Sky has placed a seven-figure bet that it can drum up advertiser interest in women's football across the next three years.
It and the BBC have become the first broadcasters to pay for TV rights for the FA Women's Super League, which had previously been given for free to BT Sport and the BBC.
Sky will show a minimum of 35 and up to 44 live games per season from the coming 2021/22 season, expected to kick off in September, until the 2024/25 season.
Sky will show matches on Sky Sports Main Event, Sky Sports Premier League and Sky Sports Football. Some matches will also be shown simultaneously on Sky Sports Mix and Sky One, as part of what the FA called a "multimillion-pound agreement".

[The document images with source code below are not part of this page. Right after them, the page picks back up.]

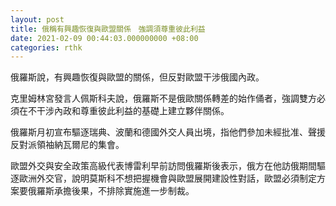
 ```yaml
---
layout: post
title: 俄稱有興趣恢復與歐盟關係　強調須尊重彼此利益
date: 2021-02-09 00:44:03.000000000 +08:00
categories: rthk
---
```


俄羅斯說，有興趣恢復與歐盟的關係，但反對歐盟干涉俄國內政。

克里姆林宮發言人佩斯科夫說，俄羅斯不是俄歐關係轉差的始作俑者，強調雙方必須在不干涉內政和尊重彼此利益的基礎上建立夥伴關係。

俄羅斯月初宣布驅逐瑞典、波蘭和德國外交人員出境，指他們參加未經批准、聲援反對派領袖納瓦爾尼的集會。

歐盟外交與安全政策高級代表博雷利早前訪問俄羅斯後表示，俄方在他訪俄期間驅逐歐洲外交官，說明莫斯科不想把握機會與歐盟展開建設性對話，歐盟必須制定方案要俄羅斯承擔後果，不排除實施進一步制裁。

Sky Sports managing director Rob Webster said the league would get "the full Sky Sports treatment" with lengthy build-ups and reaction to all live matches, plus a daily narrative of the league across Sky Sports News and its digital platforms.
The BBC has committed to air 22 live games per season, with a minimum of 18 matches on BBC One and BBC Two. It previously put games on iPlayer and Red Button.
The league is sponsored by Barclays, which is expected to benefit from any boost to viewership.
The bank became the competition's first-ever title sponsor in 2019, striking a three-year deal reportedly worth more than £10m.
The BBC already has the separate rights to the Uefa Women's Euro 2022 tournament, and Barbara Slater, director of BBC Sport, said the WSL matches would build excitement for the international event.
Kathryn Swarbrick, director of commercial and marketing, FA, said: "This is giving us the foundations to build from, we're going to have a much bigger audience base, which allows us to deliver extra value to our incumbent sponsors and Barclays who has been a brilliant partner in helping us to build the league, and will continue to do so."
This is the first time that the rights to the Barclays FA WSL have been sold separately from the men's game, with clubs in the league receiving a proportion of the revenue.
Swarbrick added: "What we were trying to achieve in this deal was a sweet spot between generating cash to reinvest in building the league and generating big-scale reach and I think that we feel that we've hit that sweet spot.
"The commercial revenues through sponsorship that this opens up for the clubs to drive the financial sustainability of the league is incredibly important and obviously we're yet to realise the benefits of that yet but we foresee that coming quite soon.
"That's incredibly important because the revenue is there to be reinvested in securing world class players, maximising the engagement of the fan base and building the product going forward."